How many folks today recall
The year of nineteen-twenty-one
When stalwart Hilton A. Belyea
Had, many rowing laurels, won.
A man, was he, of talent, rare
A native son of West Saint John
A rugged, fighting, matchless foe
Whose deeds of greatness, still live on.
Though mighty "Hilt's" achievements, were
Then recognized by world acclaim
Misfortune, grim, denied this man
His just reward, the Hall of Fame.
This unpretentious sportsman, grand
Would each reverse, with courage, meet
And each success, however great
Though overjoyed, would humbly treat.
An age, since then, has truly passed
'Twas fifty years one month ago
But turn, you now, the pages back
One hundred distant years or so
You've read, I'm sure, that tragic tale
Of August eighteen-seventy-one
When precious human life was lost
And Renforth's gallant name, was won.
Four years before, our four-man crew
Upon the placid river Seine
'Mid wild applause, to vict'ry, rowed
And thereby, world renown, did gain
From that time on, the "Paris" Crew
For they, as such, since then, were known
We truly classed as men of steel
And hailed them proudly as our own.
You must recall the record of
That morn of August twenty-third
When English oarsmen, tried and true
The blood of cheering sportsmen, stirred.
The "Paris" Crew and Britain's best
Then matched their courage, wits, and speed
To race a course of six long miles
The rival oarsmen, had agreed.
With Fulton, Hutton, Ross and Price
The sculling "greats" of old Saint John
Opposing Britain's hope and pride
A crew of men of skill and brawn
Like Renforth, Chambers, Kelly, Pearce
Aquatic stars of talent, rare
Engaged in action, fast and fierce
Would mean a race, beyond compare.
The "Queen Victoria," fast and trim
The peerless, vet'ran, British boat
Against the "Harding," then was matched
The Carleton "Paris" shell of note.
By horse and foot, they came that day
They came, in truth, from far and wide
To watch a race, on which, was bet
Five hundred English Pounds a side.
So truly vast a motley throng
Was never witnessed here before
Full twenty thousand people stood
Upon the Kennebecasis shore.
The river waters teemed with life
And anchored craft of ev'ry size
So picturesque and grand a sight
Was rarely viewed by human eyes.
A breathless tension filled the air
Suppressed excitement running high
As in the shells the crews prepared
The fateful moment drawing nigh.
Their muscled sun-tanned bodies told
Of weary months of toil and sweat,
And once again had come the day
When "champ" and challenger had met.
Three years before at old Lachine
The "Paris" shell, then ill-equipped
Had lost a match to Renforth's crew
Whose hollow vict'ry truly stripped
Our local lads of name and crown
A bitter pill that day to take
But now, on even terms, they'd fight
And English hearts, they vowed, they'd break.

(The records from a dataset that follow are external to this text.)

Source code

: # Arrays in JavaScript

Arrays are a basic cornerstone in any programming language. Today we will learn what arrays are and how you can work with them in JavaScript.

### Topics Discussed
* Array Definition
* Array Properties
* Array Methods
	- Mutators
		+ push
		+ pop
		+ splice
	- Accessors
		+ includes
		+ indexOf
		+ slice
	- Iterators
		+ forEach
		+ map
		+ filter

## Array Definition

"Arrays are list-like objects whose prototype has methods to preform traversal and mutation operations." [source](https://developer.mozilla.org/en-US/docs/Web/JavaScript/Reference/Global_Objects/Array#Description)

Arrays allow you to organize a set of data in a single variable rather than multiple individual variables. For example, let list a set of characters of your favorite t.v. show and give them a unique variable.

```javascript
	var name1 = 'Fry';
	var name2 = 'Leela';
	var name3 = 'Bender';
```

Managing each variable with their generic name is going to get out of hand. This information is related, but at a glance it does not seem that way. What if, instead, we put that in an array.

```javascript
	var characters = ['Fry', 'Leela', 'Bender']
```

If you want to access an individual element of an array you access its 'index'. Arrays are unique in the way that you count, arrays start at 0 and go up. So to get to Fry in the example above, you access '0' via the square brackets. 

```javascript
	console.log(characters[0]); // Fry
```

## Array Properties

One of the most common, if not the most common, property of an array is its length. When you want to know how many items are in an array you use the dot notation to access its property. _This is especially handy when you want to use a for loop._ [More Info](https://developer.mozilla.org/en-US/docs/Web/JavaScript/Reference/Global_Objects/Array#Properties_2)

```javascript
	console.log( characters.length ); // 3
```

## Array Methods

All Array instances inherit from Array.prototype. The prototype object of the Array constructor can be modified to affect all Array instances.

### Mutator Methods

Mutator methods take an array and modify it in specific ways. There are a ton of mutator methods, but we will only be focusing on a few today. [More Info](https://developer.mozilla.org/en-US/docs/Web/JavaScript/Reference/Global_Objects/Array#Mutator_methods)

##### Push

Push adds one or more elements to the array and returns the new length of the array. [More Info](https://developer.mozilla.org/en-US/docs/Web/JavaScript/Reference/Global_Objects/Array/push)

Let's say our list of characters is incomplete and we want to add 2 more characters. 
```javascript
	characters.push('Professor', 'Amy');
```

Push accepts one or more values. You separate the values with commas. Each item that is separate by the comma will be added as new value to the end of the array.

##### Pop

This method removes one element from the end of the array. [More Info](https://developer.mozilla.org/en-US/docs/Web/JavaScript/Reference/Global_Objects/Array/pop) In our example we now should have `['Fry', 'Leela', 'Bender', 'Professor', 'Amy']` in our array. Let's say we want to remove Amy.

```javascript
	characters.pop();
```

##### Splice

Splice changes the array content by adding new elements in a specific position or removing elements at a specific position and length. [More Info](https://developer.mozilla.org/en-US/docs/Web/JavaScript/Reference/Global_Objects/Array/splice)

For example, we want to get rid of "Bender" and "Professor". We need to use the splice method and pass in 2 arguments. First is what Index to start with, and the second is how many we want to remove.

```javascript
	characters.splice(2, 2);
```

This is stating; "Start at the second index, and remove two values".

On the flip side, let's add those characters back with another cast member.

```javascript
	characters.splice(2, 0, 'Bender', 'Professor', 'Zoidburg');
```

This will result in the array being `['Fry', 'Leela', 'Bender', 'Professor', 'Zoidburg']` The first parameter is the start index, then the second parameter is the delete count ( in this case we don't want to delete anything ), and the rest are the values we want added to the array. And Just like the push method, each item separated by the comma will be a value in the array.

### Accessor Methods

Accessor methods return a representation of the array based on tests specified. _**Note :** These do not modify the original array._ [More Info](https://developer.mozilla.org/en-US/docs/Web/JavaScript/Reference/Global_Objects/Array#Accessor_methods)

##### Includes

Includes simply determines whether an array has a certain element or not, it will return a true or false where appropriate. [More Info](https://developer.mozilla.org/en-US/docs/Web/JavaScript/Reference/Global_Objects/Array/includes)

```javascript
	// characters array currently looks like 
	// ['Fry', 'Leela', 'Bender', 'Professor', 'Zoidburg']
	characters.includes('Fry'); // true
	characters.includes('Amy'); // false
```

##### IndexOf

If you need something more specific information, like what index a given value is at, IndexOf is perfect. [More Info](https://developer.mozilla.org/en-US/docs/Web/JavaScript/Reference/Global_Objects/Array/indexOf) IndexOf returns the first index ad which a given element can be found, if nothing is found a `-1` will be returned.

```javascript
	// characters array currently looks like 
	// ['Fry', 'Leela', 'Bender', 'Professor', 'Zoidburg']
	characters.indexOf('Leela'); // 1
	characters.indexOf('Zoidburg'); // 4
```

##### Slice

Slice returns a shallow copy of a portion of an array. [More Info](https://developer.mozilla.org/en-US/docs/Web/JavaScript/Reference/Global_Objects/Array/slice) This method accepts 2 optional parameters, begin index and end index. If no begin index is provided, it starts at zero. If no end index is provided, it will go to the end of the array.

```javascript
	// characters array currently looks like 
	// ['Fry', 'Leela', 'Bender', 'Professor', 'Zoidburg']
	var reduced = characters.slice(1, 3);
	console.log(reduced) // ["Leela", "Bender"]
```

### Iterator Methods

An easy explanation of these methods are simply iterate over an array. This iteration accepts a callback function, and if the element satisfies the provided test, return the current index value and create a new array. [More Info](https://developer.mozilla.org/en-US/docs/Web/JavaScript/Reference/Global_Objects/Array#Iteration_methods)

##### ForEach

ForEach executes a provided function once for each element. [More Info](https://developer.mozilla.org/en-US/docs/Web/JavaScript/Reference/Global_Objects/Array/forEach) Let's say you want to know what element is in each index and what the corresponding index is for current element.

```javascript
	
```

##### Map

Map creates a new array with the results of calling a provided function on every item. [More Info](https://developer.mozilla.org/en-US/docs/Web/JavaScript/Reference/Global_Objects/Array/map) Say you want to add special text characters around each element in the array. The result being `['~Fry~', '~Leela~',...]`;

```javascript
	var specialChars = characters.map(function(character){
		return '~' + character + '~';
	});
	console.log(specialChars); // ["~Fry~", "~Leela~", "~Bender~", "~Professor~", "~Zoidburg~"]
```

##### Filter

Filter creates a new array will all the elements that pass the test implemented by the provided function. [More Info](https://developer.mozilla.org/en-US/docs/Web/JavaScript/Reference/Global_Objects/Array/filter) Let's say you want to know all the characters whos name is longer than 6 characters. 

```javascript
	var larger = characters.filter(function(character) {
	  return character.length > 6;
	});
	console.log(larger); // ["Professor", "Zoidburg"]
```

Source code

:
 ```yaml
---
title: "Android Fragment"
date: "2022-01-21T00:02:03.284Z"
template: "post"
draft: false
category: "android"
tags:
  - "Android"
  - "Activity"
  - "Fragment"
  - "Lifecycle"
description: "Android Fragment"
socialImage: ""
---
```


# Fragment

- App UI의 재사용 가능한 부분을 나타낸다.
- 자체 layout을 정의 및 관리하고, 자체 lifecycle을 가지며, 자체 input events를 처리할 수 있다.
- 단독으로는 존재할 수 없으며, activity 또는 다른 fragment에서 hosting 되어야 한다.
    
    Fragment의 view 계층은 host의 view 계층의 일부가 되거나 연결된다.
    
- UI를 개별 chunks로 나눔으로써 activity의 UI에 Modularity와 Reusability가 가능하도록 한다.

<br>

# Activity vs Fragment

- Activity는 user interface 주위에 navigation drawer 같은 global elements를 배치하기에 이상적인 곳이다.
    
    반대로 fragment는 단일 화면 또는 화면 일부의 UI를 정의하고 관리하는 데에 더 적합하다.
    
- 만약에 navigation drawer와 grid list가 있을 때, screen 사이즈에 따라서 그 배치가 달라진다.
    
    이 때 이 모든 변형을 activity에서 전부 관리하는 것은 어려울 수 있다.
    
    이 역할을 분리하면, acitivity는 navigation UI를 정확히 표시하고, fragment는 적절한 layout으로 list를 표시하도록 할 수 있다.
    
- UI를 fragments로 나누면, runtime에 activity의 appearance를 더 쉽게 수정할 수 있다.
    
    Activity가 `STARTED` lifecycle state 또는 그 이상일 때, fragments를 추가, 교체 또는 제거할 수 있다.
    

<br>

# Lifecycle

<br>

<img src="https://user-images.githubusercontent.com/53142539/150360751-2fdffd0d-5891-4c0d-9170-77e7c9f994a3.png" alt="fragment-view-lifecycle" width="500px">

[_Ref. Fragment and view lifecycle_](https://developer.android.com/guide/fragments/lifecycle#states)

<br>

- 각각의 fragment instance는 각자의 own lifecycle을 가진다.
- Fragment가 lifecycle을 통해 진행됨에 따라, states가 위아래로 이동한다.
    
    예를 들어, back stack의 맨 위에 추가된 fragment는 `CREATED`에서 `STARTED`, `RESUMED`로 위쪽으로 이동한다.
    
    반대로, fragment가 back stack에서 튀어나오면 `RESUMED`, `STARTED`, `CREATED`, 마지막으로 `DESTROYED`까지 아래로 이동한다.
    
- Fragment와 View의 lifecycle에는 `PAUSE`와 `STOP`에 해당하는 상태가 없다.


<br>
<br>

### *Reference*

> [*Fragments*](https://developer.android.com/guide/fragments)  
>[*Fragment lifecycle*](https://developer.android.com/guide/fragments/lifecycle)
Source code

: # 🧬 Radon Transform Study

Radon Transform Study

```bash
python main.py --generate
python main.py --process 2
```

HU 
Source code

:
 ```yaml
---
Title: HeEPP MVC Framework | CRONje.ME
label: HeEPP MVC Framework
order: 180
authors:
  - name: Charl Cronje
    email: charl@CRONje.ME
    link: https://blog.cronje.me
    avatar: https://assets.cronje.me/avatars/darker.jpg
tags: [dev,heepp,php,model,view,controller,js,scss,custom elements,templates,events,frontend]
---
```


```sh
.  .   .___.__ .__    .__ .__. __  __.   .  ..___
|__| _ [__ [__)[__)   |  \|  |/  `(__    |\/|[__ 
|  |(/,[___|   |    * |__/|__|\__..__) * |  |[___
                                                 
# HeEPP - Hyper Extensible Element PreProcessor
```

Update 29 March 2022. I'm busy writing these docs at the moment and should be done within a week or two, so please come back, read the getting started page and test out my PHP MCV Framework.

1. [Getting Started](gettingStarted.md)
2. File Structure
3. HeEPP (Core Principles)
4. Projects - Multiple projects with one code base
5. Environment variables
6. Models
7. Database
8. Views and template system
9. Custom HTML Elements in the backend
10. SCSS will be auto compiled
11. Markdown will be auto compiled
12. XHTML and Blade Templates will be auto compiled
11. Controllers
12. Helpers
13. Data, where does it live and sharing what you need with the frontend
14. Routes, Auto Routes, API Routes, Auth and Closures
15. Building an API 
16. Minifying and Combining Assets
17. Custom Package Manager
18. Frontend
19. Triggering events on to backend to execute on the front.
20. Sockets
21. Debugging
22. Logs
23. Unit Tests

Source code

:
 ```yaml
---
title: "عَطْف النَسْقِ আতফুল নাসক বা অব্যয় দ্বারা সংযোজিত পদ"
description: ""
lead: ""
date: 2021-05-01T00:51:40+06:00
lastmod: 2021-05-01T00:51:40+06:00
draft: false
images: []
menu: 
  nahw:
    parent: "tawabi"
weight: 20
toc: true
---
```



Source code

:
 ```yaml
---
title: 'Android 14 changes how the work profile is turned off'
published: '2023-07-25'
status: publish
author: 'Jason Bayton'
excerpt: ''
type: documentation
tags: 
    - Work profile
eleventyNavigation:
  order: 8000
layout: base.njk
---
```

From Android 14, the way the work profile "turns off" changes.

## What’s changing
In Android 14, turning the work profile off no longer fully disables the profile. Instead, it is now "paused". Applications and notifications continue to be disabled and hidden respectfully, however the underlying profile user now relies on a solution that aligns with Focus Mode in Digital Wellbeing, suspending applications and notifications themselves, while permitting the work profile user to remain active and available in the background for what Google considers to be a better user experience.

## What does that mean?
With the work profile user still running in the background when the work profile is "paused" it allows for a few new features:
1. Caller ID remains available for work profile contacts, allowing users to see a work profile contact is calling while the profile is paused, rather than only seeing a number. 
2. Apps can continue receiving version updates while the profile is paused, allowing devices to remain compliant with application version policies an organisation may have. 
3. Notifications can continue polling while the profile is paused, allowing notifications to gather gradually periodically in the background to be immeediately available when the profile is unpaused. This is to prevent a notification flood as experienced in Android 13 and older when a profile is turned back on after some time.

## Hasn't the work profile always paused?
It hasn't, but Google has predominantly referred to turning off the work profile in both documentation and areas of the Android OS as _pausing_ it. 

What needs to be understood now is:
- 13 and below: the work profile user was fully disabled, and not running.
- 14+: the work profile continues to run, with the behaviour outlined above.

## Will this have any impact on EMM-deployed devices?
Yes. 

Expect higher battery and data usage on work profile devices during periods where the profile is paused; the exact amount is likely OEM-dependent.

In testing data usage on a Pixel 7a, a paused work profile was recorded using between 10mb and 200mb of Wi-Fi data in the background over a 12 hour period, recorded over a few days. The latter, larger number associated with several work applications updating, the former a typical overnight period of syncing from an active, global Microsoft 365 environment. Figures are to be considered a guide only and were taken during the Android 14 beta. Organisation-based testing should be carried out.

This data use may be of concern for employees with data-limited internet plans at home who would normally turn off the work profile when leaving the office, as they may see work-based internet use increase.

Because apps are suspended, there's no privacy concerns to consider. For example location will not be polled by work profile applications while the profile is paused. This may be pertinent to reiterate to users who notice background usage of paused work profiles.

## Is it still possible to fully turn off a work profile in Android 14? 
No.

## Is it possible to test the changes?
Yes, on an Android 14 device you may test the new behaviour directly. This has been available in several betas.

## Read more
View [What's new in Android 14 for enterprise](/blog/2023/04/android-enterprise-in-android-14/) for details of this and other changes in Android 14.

The starter's sharp and frenzied shout
The sculler's trend of thought upset
Their bodies tensed and snapped erect
Their potent oars, the water, met.
As though possessed with human life
The rival boats then forward, shot.
As shoreward, now, with lightning speed
The cry of "Go" was clearly brought.
Now Renforth's clip of forty-two
To grab the lead, it seemed, was meant
But Fulton too, the "Paris" stroke
With all his heart, was vict'ry bent
If such a grand, ambitious, thought
Had flashed through Renforth's anxious mind
To disappointment, he was doomed
For inch by inch, they fell behind.
The massive crowd, enraptured, watched
An eight-man match of strength and skill
The flashing oars and speeding shells
Were truly, then, a sight to thrill
Through superhuman effort now
The "Paris" Crew retained the lead
While English strove with might and main
To still surpass her rival's speed.
The half-mile mark saw Fulton's crew
A hard-earned precious length ahead
Though Britain tried, she failed, and found
A slowly wid'ning gap instead.
Jim Renforth knew as British "stroke"
That row, he must, much faster yet
He squared his jaw and grimly vowed
He'd strike a clip they'd not forget.
But mortal man, could not, that day
The potent Fulton pace, outdo
And so, despite his desp'rate spurt
The gap, between, still wider, grew
The ardent throng, a vict'ry, sensed
And human-like, began to yell
But cries of joy, to horror, turned
As mighty Renforth, forward, fell.
Before the sun, that August morn'
It scorching path, on high, had burned
Though Renforth's life, they fought to save
A truly saddened world, had learned
This loyal son of England, who
So many crews, to vict'ry led
Would race no more on Britain's shore
For noble Renforth's soul, had fled.
This handsome man of twenty-nine
With more to lose, than then, to gain
For England's glory, gave his all
A costly price, and all in vain.
One hundred years, since then, has passed
That tragic day, has long since gone
And time, the mem'ry, now, has dimmed
But Renforth's gallant name, lives on.